JEAN PETERS POLITIK VON UNTEN Krassisierung des Moments

Ein glückliches „No Future“ steht im Gesicht der Partymeute. Kommt da noch eine Überraschung?

Ist das ein Zyklus? Haben wir jetzt eine neue No-Future-Bewegung in den Berliner Subkulturen? Offener Masochismus, verknotet in gescheiterten Heilsversprechen unserer Gesellschaft?

Als die Punks in den Siebzigerjahren durch die Straßen zogen, rotzten sie den Feinstaub aus, der sich in unseren Seelen abgelagert hatte. Der Club of Rome hatte gewarnt, die Welt würde untergehen, wenn wir so weitermachen wie vorher. Während Maggie Thatcher und Ronald Reagan mit ihrem neoliberalen Programm durch Weltbankbüros und Regierungen jagten, spuckte die anarchistische Bewegung die Wut aus, die Wachstumsdiktat und Hippies verschluckt hatten. Die Sex Pistols sangen: When there’s no future how can there be sin / We’re the flowers in the dustbin / We’re the poison in the human machine / We’re the future, your future!

Und jetzt, 30 Jahre später, schreiben wir das Jahr der Nachhaltigkeit, der Rio+20-Konferenz, bei deren Vorgesprächen es frustriert um grünen Kapitalismus geht. Die Berliner Clubkultur zelebriert nur noch den Moment, lässt Bässe durch den Körper wummern und ertränkt sich in MDMA, dem Hauptbestandteil sauberen Ecstasys. Das ist eine ganz und gar wunderbare Droge, die nach einem angenehmen Endorphin-Hoch noch nicht mal in ein Tief führt. Mit Spiegelei und Vitaminpräparat kann der nächste Tag gerettet werden. Und die Woche über arbeitet man an Selbstverwirklichungsprojekten, die sozialen Mehrwert schaffen. Die Berliner Polizei zeigte sich am 1. Mai voll zufrieden.
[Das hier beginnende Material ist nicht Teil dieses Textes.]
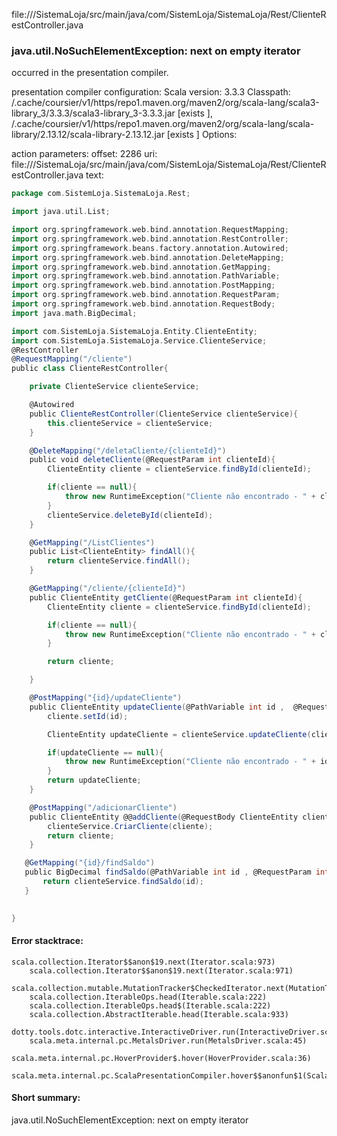 file://<WORKSPACE>/SistemaLoja/src/main/java/com/SistemLoja/SistemaLoja/Rest/ClienteRestController.java
### java.util.NoSuchElementException: next on empty iterator

occurred in the presentation compiler.

presentation compiler configuration:
Scala version: 3.3.3
Classpath:
<HOME>/.cache/coursier/v1/https/repo1.maven.org/maven2/org/scala-lang/scala3-library_3/3.3.3/scala3-library_3-3.3.3.jar [exists ], <HOME>/.cache/coursier/v1/https/repo1.maven.org/maven2/org/scala-lang/scala-library/2.13.12/scala-library-2.13.12.jar [exists ]
Options:



action parameters:
offset: 2286
uri: file://<WORKSPACE>/SistemaLoja/src/main/java/com/SistemLoja/SistemaLoja/Rest/ClienteRestController.java
text:
```scala
package com.SistemLoja.SistemaLoja.Rest;

import java.util.List;

import org.springframework.web.bind.annotation.RequestMapping;
import org.springframework.web.bind.annotation.RestController;
import org.springframework.beans.factory.annotation.Autowired;
import org.springframework.web.bind.annotation.DeleteMapping;
import org.springframework.web.bind.annotation.GetMapping;
import org.springframework.web.bind.annotation.PathVariable;
import org.springframework.web.bind.annotation.PostMapping;
import org.springframework.web.bind.annotation.RequestParam;
import org.springframework.web.bind.annotation.RequestBody;
import java.math.BigDecimal;

import com.SistemLoja.SistemaLoja.Entity.ClienteEntity;
import com.SistemLoja.SistemaLoja.Service.ClienteService;
@RestController
@RequestMapping("/cliente")
public class ClienteRestController{

    private ClienteService clienteService;

    @Autowired
    public ClienteRestController(ClienteService clienteService){
        this.clienteService = clienteService;
    }

    @DeleteMapping("/deletaCliente/{clienteId}")
    public void deleteCliente(@RequestParam int clienteId){
        ClienteEntity cliente = clienteService.findById(clienteId);

        if(cliente == null){
            throw new RuntimeException("Cliente não encontrado - " + clienteId);
        }
        clienteService.deleteById(clienteId);
    }

    @GetMapping("/ListClientes")
    public List<ClienteEntity> findAll(){
        return clienteService.findAll();
    }

    @GetMapping("/cliente/{clienteId}")
    public ClienteEntity getCliente(@RequestParam int clienteId){
        ClienteEntity cliente = clienteService.findById(clienteId);

        if(cliente == null){
            throw new RuntimeException("Cliente não encontrado - " + clienteId);
        }

        return cliente;

    }

    @PostMapping("{id}/updateCliente")
    public ClienteEntity updateCliente(@PathVariable int id ,  @RequestBody ClienteEntity cliente){
        cliente.setId(id);

        ClienteEntity updateCliente = clienteService.updateCliente(cliente);

        if(updateCliente == null){
            throw new RuntimeException("Cliente não encontrado - " + id);
        }
        return updateCliente;
    }

    @PostMapping("/adicionarCliente")
    public ClienteEntity @@addCliente(@RequestBody ClienteEntity cliente){
        clienteService.CriarCliente(cliente);
        return cliente;
    }

   @GetMapping("{id}/findSaldo")
   public BigDecimal findSaldo(@PathVariable int id , @RequestParam int id){
       return clienteService.findSaldo(id);
   } 
    

}
```



#### Error stacktrace:

```
scala.collection.Iterator$$anon$19.next(Iterator.scala:973)
	scala.collection.Iterator$$anon$19.next(Iterator.scala:971)
	scala.collection.mutable.MutationTracker$CheckedIterator.next(MutationTracker.scala:76)
	scala.collection.IterableOps.head(Iterable.scala:222)
	scala.collection.IterableOps.head$(Iterable.scala:222)
	scala.collection.AbstractIterable.head(Iterable.scala:933)
	dotty.tools.dotc.interactive.InteractiveDriver.run(InteractiveDriver.scala:168)
	scala.meta.internal.pc.MetalsDriver.run(MetalsDriver.scala:45)
	scala.meta.internal.pc.HoverProvider$.hover(HoverProvider.scala:36)
	scala.meta.internal.pc.ScalaPresentationCompiler.hover$$anonfun$1(ScalaPresentationCompiler.scala:389)
```
#### Short summary: 

java.util.NoSuchElementException: next on empty iterator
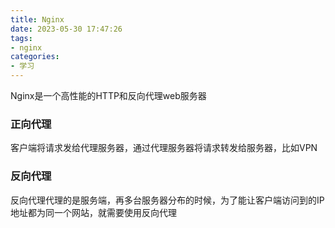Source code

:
 ```yaml
---
title: Nginx
date: 2023-05-30 17:47:26
tags:
- nginx
categories:
- 学习
---
```


Nginx是一个高性能的HTTP和反向代理web服务器

### 正向代理

客户端将请求发给代理服务器，通过代理服务器将请求转发给服务器，比如VPN

### 反向代理

反向代理代理的是服务端，再多台服务器分布的时候，为了能让客户端访问到的IP地址都为同一个网站，就需要使用反向代理

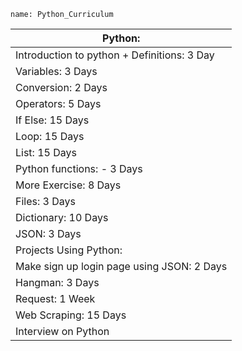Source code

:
 ```ngMeta
name: Python_Curriculum
```     
| Python:                                     |
|---------------------------------------------|
| Introduction to python + Definitions: 3 Day |
| Variables: 3 Days                           |
| Conversion: 2 Days                          |
| Operators: 5 Days                           |
| If Else: 15 Days                            |
| Loop: 15 Days                               |
| List: 15 Days                               |
| Python functions: - 3 Days                  |
| More Exercise: 8 Days                       |
| Files: 3 Days                               |
| Dictionary: 10 Days                         |
| JSON: 3 Days                                |
| Projects Using Python:                      |
| Make sign up login page using JSON: 2 Days  |
| Hangman: 3 Days                             |
| Request: 1 Week                             |
| Web Scraping: 15 Days                       |
| Interview on Python                         |

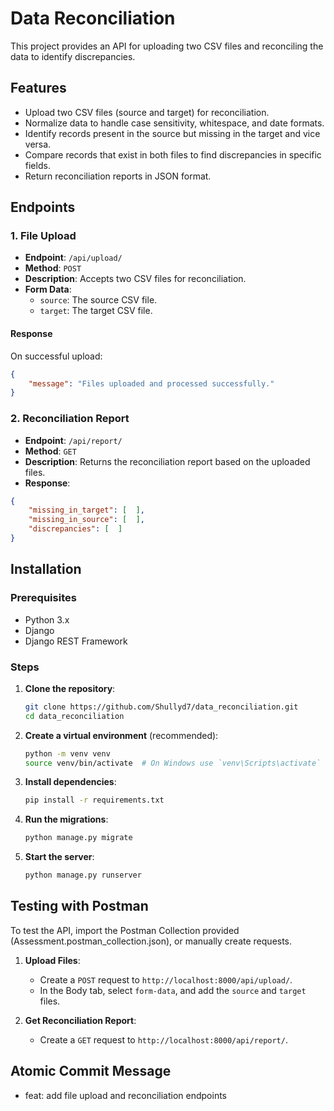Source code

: # Data Reconciliation 

This project provides an API for uploading two CSV files and reconciling the data to identify discrepancies.

## Features

- Upload two CSV files (source and target) for reconciliation.
- Normalize data to handle case sensitivity, whitespace, and date formats.
- Identify records present in the source but missing in the target and vice versa.
- Compare records that exist in both files to find discrepancies in specific fields.
- Return reconciliation reports in JSON format.

## Endpoints

### 1. File Upload

- **Endpoint**: `/api/upload/`
- **Method**: `POST`
- **Description**: Accepts two CSV files for reconciliation.
- **Form Data**:
  - `source`: The source CSV file.
  - `target`: The target CSV file.

#### Response

On successful upload:
```json
{
    "message": "Files uploaded and processed successfully."
}
```

### 2. Reconciliation Report

- **Endpoint**: `/api/report/`
- **Method**: `GET`
- **Description**: Returns the reconciliation report based on the uploaded files.
- **Response**:
```json
{
    "missing_in_target": [  ],
    "missing_in_source": [  ],
    "discrepancies": [  ]
}
```

## Installation

### Prerequisites

- Python 3.x
- Django
- Django REST Framework

### Steps

1. **Clone the repository**:
   ```bash
   git clone https://github.com/Shullyd7/data_reconciliation.git
   cd data_reconciliation
   ```

2. **Create a virtual environment** (recommended):
   ```bash
   python -m venv venv
   source venv/bin/activate  # On Windows use `venv\Scripts\activate`
   ```

3. **Install dependencies**:
   ```bash
   pip install -r requirements.txt
   ```

4. **Run the migrations**:
   ```bash
   python manage.py migrate
   ```

5. **Start the server**:
   ```bash
   python manage.py runserver
   ```

## Testing with Postman

To test the API, import the Postman Collection provided (Assessment.postman_collection.json), or manually create requests.

1. **Upload Files**:
   - Create a `POST` request to `http://localhost:8000/api/upload/`.
   - In the Body tab, select `form-data`, and add the `source` and `target` files.

2. **Get Reconciliation Report**:
   - Create a `GET` request to `http://localhost:8000/api/report/`.

## Atomic Commit Message

- feat: add file upload and reconciliation endpoints
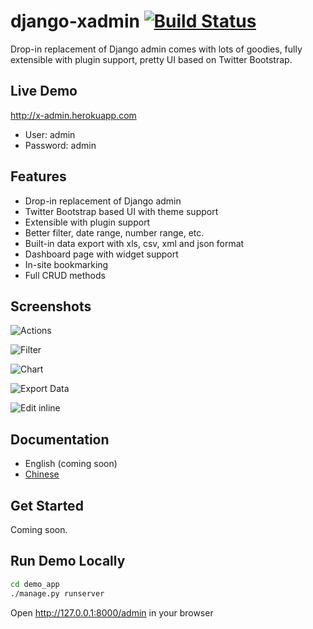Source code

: django-xadmin [![Build Status](https://travis-ci.org/sshwsfc/django-xadmin.png?branch=master)](https://travis-ci.org/sshwsfc/django-xadmin)
==============

Drop-in replacement of Django admin comes with lots of goodies, fully extensible with plugin support, pretty UI based on Twitter Bootstrap.

Live Demo
----

http://x-admin.herokuapp.com

* User: admin
* Password: admin

Features
--------

* Drop-in replacement of Django admin
* Twitter Bootstrap based UI with theme support
* Extensible with plugin support
* Better filter, date range, number range, etc.
* Built-in data export with xls, csv, xml and json format
* Dashboard page with widget support
* In-site bookmarking
* Full CRUD methods


Screenshots
-----------

![Actions](https://raw.github.com/sshwsfc/django-xadmin/docs-chinese/doc/images/plugins/action.png)

![Filter](https://raw.github.com/sshwsfc/django-xadmin/docs-chinese/doc/images/plugins/filter.png)

![Chart](https://raw.github.com/sshwsfc/django-xadmin/docs-chinese/doc/images/plugins/chart.png)

![Export Data](https://raw.github.com/sshwsfc/django-xadmin/docs-chinese/doc/images/plugins/export.png)

![Edit inline](https://raw.github.com/sshwsfc/django-xadmin/docs-chinese/doc/images/plugins/editable.png)


Documentation
--------

* English (coming soon)
* [Chinese](https://xadmin.readthedocs.org/en/latest/index.html)


Get Started
-----------

Coming soon.


Run Demo Locally
---------

```bash
cd demo_app
./manage.py runserver
```

Open http://127.0.0.1:8000/admin in your browser

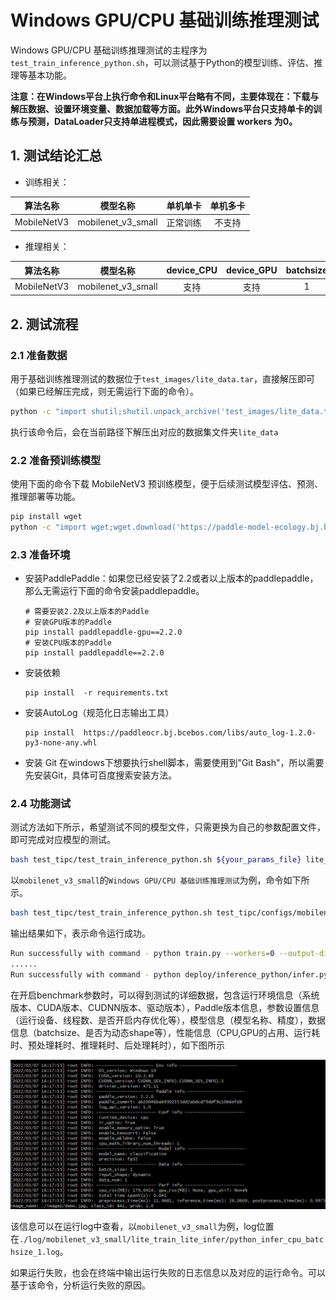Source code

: # Windows GPU/CPU 基础训练推理测试

Windows GPU/CPU 基础训练推理测试的主程序为`test_train_inference_python.sh`，可以测试基于Python的模型训练、评估、推理等基本功能。

**注意：在Windows平台上执行命令和Linux平台略有不同，主要体现在：下载与解压数据、设置环境变量、数据加载等方面。此外Windows平台只支持单卡的训练与预测，DataLoader只支持单进程模式，因此需要设置 workers 为0。**

## 1. 测试结论汇总

- 训练相关：

| 算法名称 | 模型名称 | 单机单卡 | 单机多卡 |
|  :----: |   :----:  |    :----:  |  :----:   |
|  MobileNetV3  | mobilenet_v3_small | 正常训练 | 不支持 |


- 推理相关：

| 算法名称 | 模型名称 | device_CPU | device_GPU | batchsize |
|  :----:   |  :----: |   :----:   |  :----:  |   :----:   |
|  MobileNetV3   |  mobilenet_v3_small |  支持 | 支持 | 1 |


## 2. 测试流程

### 2.1 准备数据

用于基础训练推理测试的数据位于`test_images/lite_data.tar`，直接解压即可（如果已经解压完成，则无需运行下面的命令）。

```bash
python -c "import shutil;shutil.unpack_archive('test_images/lite_data.tar', extract_dir='./',format='tar')"
```

执行该命令后，会在当前路径下解压出对应的数据集文件夹`lite_data`

### 2.2 准备预训练模型

使用下面的命令下载 MobileNetV3 预训练模型，便于后续测试模型评估、预测、推理部署等功能。

```bash
pip install wget
python -c "import wget;wget.download('https://paddle-model-ecology.bj.bcebos.com/model/mobilenetv3_reprod/mobilenet_v3_small_pretrained.pdparams')"
```

### 2.3 准备环境

- 安装PaddlePaddle：如果您已经安装了2.2或者以上版本的paddlepaddle，那么无需运行下面的命令安装paddlepaddle。
    ```
    # 需要安装2.2及以上版本的Paddle
    # 安装GPU版本的Paddle
    pip install paddlepaddle-gpu==2.2.0
    # 安装CPU版本的Paddle
    pip install paddlepaddle==2.2.0
    ```

- 安装依赖
    ```
    pip install  -r requirements.txt
    ```

- 安装AutoLog（规范化日志输出工具）
    ```
    pip install  https://paddleocr.bj.bcebos.com/libs/auto_log-1.2.0-py3-none-any.whl
    ```
- 安装 Git
    在windows下想要执行shell脚本，需要使用到"Git Bash"，所以需要先安装Git，具体可百度搜索安装方法。

### 2.4 功能测试

测试方法如下所示，希望测试不同的模型文件，只需更换为自己的参数配置文件，即可完成对应模型的测试。

```bash
bash test_tipc/test_train_inference_python.sh ${your_params_file} lite_train_lite_infer
```

以`mobilenet_v3_small`的`Windows GPU/CPU 基础训练推理测试`为例，命令如下所示。

```bash
bash test_tipc/test_train_inference_python.sh test_tipc/configs/mobilenet_v3_small/win_train_infer_python.txt lite_train_lite_infer
```

输出结果如下，表示命令运行成功。

```bash
Run successfully with command - python train.py --workers=0 --output-dir=./log/mobilenet_v3_small/lite_train_lite_infer/norm_train_gpus_0 --epochs=5   --batch-size=4!
......
Run successfully with command - python deploy/inference_python/infer.py --use-gpu=False --model-dir=./log/mobilenet_v3_small/lite_train_lite_infer/norm_train_gpus_0 --batch-size=1   --benchmark=True > ./log/mobilenet_v3_small/lite_train_lite_infer/python_infer_cpu_batchsize_1.log 2>&1 !
```

在开启benchmark参数时，可以得到测试的详细数据，包含运行环境信息（系统版本、CUDA版本、CUDNN版本、驱动版本），Paddle版本信息，参数设置信息（运行设备、线程数、是否开启内存优化等），模型信息（模型名称、精度），数据信息（batchsize、是否为动态shape等），性能信息（CPU,GPU的占用、运行耗时、预处理耗时、推理耗时、后处理耗时），如下图所示

<div align="center">
    <img src="../../../../tipc/windows_train_infer_python/images/autolog_win_demo.png">
</div>

该信息可以在运行log中查看，以`mobilenet_v3_small`为例，log位置在`./log/mobilenet_v3_small/lite_train_lite_infer/python_infer_cpu_batchsize_1.log`。

如果运行失败，也会在终端中输出运行失败的日志信息以及对应的运行命令。可以基于该命令，分析运行失败的原因。
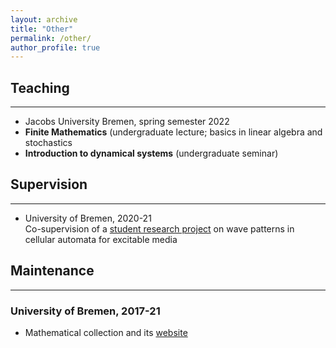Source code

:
 ```yaml
---
layout: archive
title: "Other"
permalink: /other/
author_profile: true
---
```



## Teaching
---
- Jacobs University Bremen, spring semester 2022
 - **Finite Mathematics** (undergraduate lecture; basics in linear algebra and stochastics
 - **Introduction to dynamical systems** (undergraduate seminar)


## Supervision
---
- University of Bremen, 2020-21<br>
Co-supervision of a [student research project]("https://www.uni-bremen.de/en/fb3/studies-teaching/student-research-projects-in-mathematics/assigned-and-completed-projects/wave-patterns-in-cellular-automata-for-excitable-media") on wave patterns in cellular automata for excitable media

  
## Maintenance
---
<h3>University of Bremen, 2017-21</h3>
<ul>
<li>Mathematical collection and its <a href="https://www.uni-bremen.de/appanalysis/mathematical-collection/">website</a></li>
</ul>


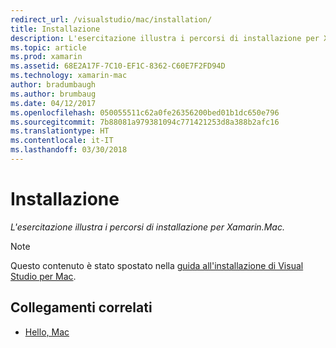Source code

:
 ```yaml
---
redirect_url: /visualstudio/mac/installation/
title: Installazione
description: L'esercitazione illustra i percorsi di installazione per Xamarin.Mac.
ms.topic: article
ms.prod: xamarin
ms.assetid: 68E2A17F-7C10-EF1C-8362-C60E7F2FD94D
ms.technology: xamarin-mac
author: bradumbaugh
ms.author: brumbaug
ms.date: 04/12/2017
ms.openlocfilehash: 050055511c62a0fe26356200bed01b1dc650e796
ms.sourcegitcommit: 7b88081a979381094c771421253d8a388b2afc16
ms.translationtype: HT
ms.contentlocale: it-IT
ms.lasthandoff: 03/30/2018
---
```

# <a name="installation"></a>Installazione

_L'esercitazione illustra i percorsi di installazione per Xamarin.Mac._

> [!NOTE]
> Questo contenuto è stato spostato nella [guida all'installazione di Visual Studio per Mac](https://docs.microsoft.com/visualstudio/mac/installation).


## <a name="related-links"></a>Collegamenti correlati

- [Hello, Mac](~/mac/get-started/hello-mac.md)
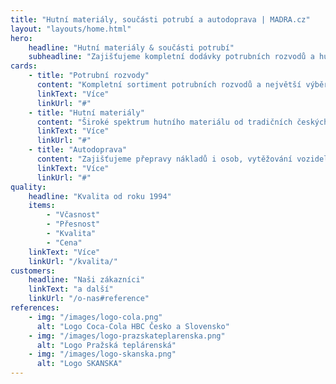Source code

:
 ```yaml
---
title: "Hutní materiály, součásti potrubí a autodoprava | MADRA.cz"
layout: "layouts/home.html"
hero:
    headline: "Hutní materiály & součásti potrubí"
    subheadline: "Zajišťujeme kompletní dodávky potrubních rozvodů a hutních materiálů od tradičních českých výrobců a prověřených zahraničních partnerů."
cards:
    - title: "Potrubní rozvody"
      content: "Kompletní sortiment potrubních rozvodů a největší výběr oblouků a ohybů skladem v České republice."
      linkText: "Více"
      linkUrl: "#"
    - title: "Hutní materiály"
      content: "Široké spektrum hutního materiálu od tradičních českých výrobců a prověřených zahraničních partnerů."
      linkText: "Více"
      linkUrl: "#"
    - title: "Autodoprava"
      content: "Zajišťujeme přepravy nákladů i osob, vytěžování vozidel a spediční služby po celé Evropě."
      linkText: "Více"
      linkUrl: "#"
quality:
    headline: "Kvalita od roku 1994"
    items:
        - "Včasnost"
        - "Přesnost"
        - "Kvalita"
        - "Cena"
    linkText: "Více"
    linkUrl: "/kvalita/"
customers:
    headline: "Naši zákazníci"
    linkText: "a další"
    linkUrl: "/o-nas#reference"
references:
    - img: "/images/logo-cola.png"
      alt: "Logo Coca-Cola HBC Česko a Slovensko"
    - img: "/images/logo-prazskateplarenska.png"
      alt: "Logo Pražská teplárenská"
    - img: "/images/logo-skanska.png"
      alt: "Logo SKANSKA"
---
```

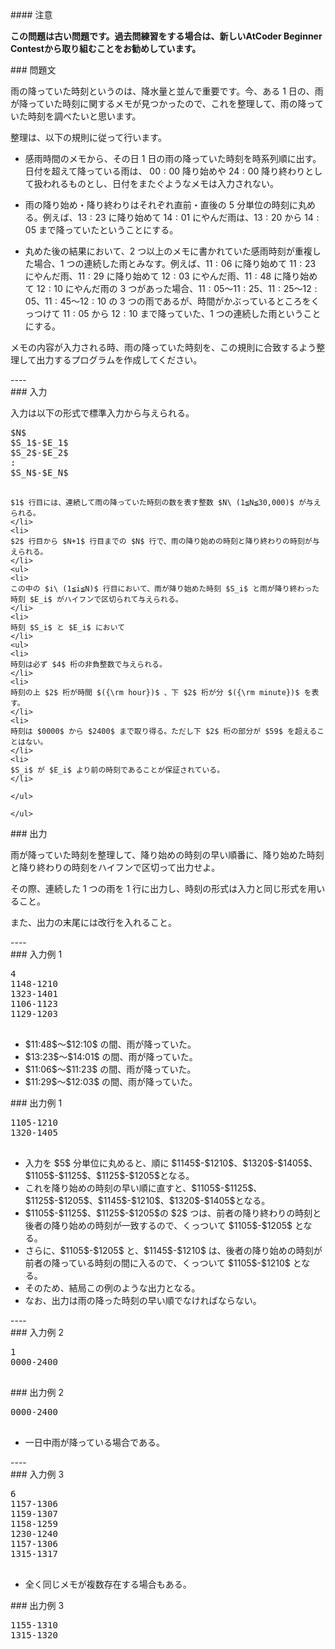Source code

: <div>

<div>
#### 注意
<p>
<b>
この問題は古い問題です。過去問練習をする場合は、新しいAtCoder Beginner Contestから取り組むことをお勧めしています。
</b>

</p>
### 問題文
<section>

雨の降っていた時刻というのは、降水量と並んで重要です。今、ある $1$ 日の、雨が降っていた時刻に関するメモが見つかったので、これを整理して、雨の降っていた時刻を調べたいと思います。


整理は、以下の規則に従って行います。
<ul>
<li>

感雨時間のメモから、その日 $1$ 日の雨の降っていた時刻を時系列順に出す。日付を超えて降っている雨は、 $00:00$ 降り始めや $24:00$ 降り終わりとして扱われるものとし、日付をまたぐようなメモは入力されない。

</li>
<li>

雨の降り始め・降り終わりはそれぞれ直前・直後の $5$ 分単位の時刻に丸める。例えば、$13:23$ に降り始めて $14:01$ にやんだ雨は、$13:20$ から $14:05$ まで降っていたということにする。

</li>
<li>

丸めた後の結果において、$2$ つ以上のメモに書かれていた感雨時刻が重複した場合、$1$ つの連続した雨とみなす。例えば、$11:06$ に降り始めて $11:23$ にやんだ雨、$11:29$ に降り始めて $12:03$ にやんだ雨、$11:48$ に降り始めて $12:10$ にやんだ雨の $3$ つがあった場合、$11:05$〜$11:25$、$11:25$〜$12:05$、$11:45$〜$12:10$ の $3$ つの雨であるが、時間がかぶっているところをくっつけて $11:05$ から $12:10$ まで降っていた、$1$ つの連続した雨ということにする。

</li>

</ul>


メモの内容が入力される時、雨の降っていた時刻を、この規則に合致するよう整理して出力するプログラムを作成してください。

</section>

</div>
----
<div>
### 入力
<section>

入力は以下の形式で標準入力から与えられる。
<pre>
$N$
$S_1$-$E_1$
$S_2$-$E_2$
:
$S_N$-$E_N$

</pre>
```<li>
$1$ 行目には、連続して雨の降っていた時刻の数を表す整数 $N\ (1≦N≦30,000)$ が与えられる。
</li>
<li>
$2$ 行目から $N+1$ 行目までの $N$ 行で、雨の降り始めの時刻と降り終わりの時刻が与えられる。
</li>
<ul>
<li>
この中の $i\ (1≦i≦N)$ 行目において、雨が降り始めた時刻 $S_i$ と雨が降り終わった時刻 $E_i$ がハイフンで区切られて与えられる。
</li>
<li>
時刻 $S_i$ と $E_i$ において
</li>
<ul>
<li>
時刻は必ず $4$ 桁の非負整数で与えられる。
</li>
<li>
時刻の上 $2$ 桁が時間 $({\rm hour})$ 、下 $2$ 桁が分 $({\rm minute})$ を表す。
</li>
<li>
時刻は $0000$ から $2400$ まで取り得る。ただし下 $2$ 桁の部分が $59$ を超えることはない。
</li>
<li>
$S_i$ が $E_i$ より前の時刻であることが保証されている。
</li>

</ul>

</ul>
```

</section>

</div>
<div>
### 出力
<section>

雨が降っていた時刻を整理して、降り始めの時刻の早い順番に、降り始めた時刻と降り終わりの時刻をハイフンで区切って出力せよ。

その際、連続した $1$ つの雨を $1$ 行に出力し、時刻の形式は入力と同じ形式を用いること。

また、出力の末尾には改行を入れること。

</section>

</div>
----
<div>
### 入力例 1
<section>
<pre>
4
1148-1210
1323-1401
1106-1123
1129-1203

</pre>
<ul>
<li>
$11:48$〜$12:10$ の間、雨が降っていた。
</li>
<li>
$13:23$〜$14:01$ の間、雨が降っていた。
</li>
<li>
$11:06$〜$11:23$ の間、雨が降っていた。
</li>
<li>
$11:29$〜$12:03$ の間、雨が降っていた。
</li>

</ul>

</section>

</div>
<div>
### 出力例 1
<section>
<pre>
1105-1210
1320-1405

</pre>
<ul>
<li>
入力を $5$ 分単位に丸めると、順に $1145$-$1210$、$1320$-$1405$、$1105$-$1125$、$1125$-$1205$となる。
</li>
<li>
これを降り始めの時刻の早い順に直すと、$1105$-$1125$、$1125$-$1205$、$1145$-$1210$、$1320$-$1405$となる。
</li>
<li>
$1105$-$1125$、$1125$-$1205$の $2$ つは、前者の降り終わりの時刻と後者の降り始めの時刻が一致するので、くっついて $1105$-$1205$ となる。
</li>
<li>
さらに、$1105$-$1205$ と、$1145$-$1210$ は、後者の降り始めの時刻が前者の降っている時刻の間に入るので、くっついて $1105$-$1210$ となる。
</li>
<li>
そのため、結局この例のような出力となる。
</li>
<li>
なお、出力は雨の降った時刻の早い順でなければならない。
</li>

</ul>

</section>

</div>
----
<div>
### 入力例 2
<section>
<pre>
1
0000-2400

</pre>

</section>

</div>
<div>
### 出力例 2
<section>
<pre>
0000-2400

</pre>
<ul>
<li>
一日中雨が降っている場合である。
</li>

</ul>

</section>

</div>
----
<div>
### 入力例 3
<section>
<pre>
6
1157-1306
1159-1307
1158-1259
1230-1240
1157-1306
1315-1317

</pre>
<ul>
<li>
全く同じメモが複数存在する場合もある。
</li>

</ul>

</section>

</div>
<div>
### 出力例 3
<section>
<pre>
1155-1310
1315-1320

</pre>

</section>

</div>


</div>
Um kein Leistungstief zu haben, schlucken Hipster und Manager montagmorgens mehr als 20 verschiedene Vitamine und Spurenelemente. Das gleicht das Koks aus. Auf der Packung eines der meistverkauften Vitaminpräparate steht, es werde bei Strahlentherapie verwendet. Doch langfristige Heilsversprechen sind ausverkauft. Keiner glaubt mehr an Familienglück, und wer von Wachstum spricht, gerät in den Verdacht, dumm zu sein. Reine Erfahrungswerte. Netzwerk- und Flexibilitätsideologien sind im Trend, doch deren soziale Funktionalität führt in gemeinsame Anonymität.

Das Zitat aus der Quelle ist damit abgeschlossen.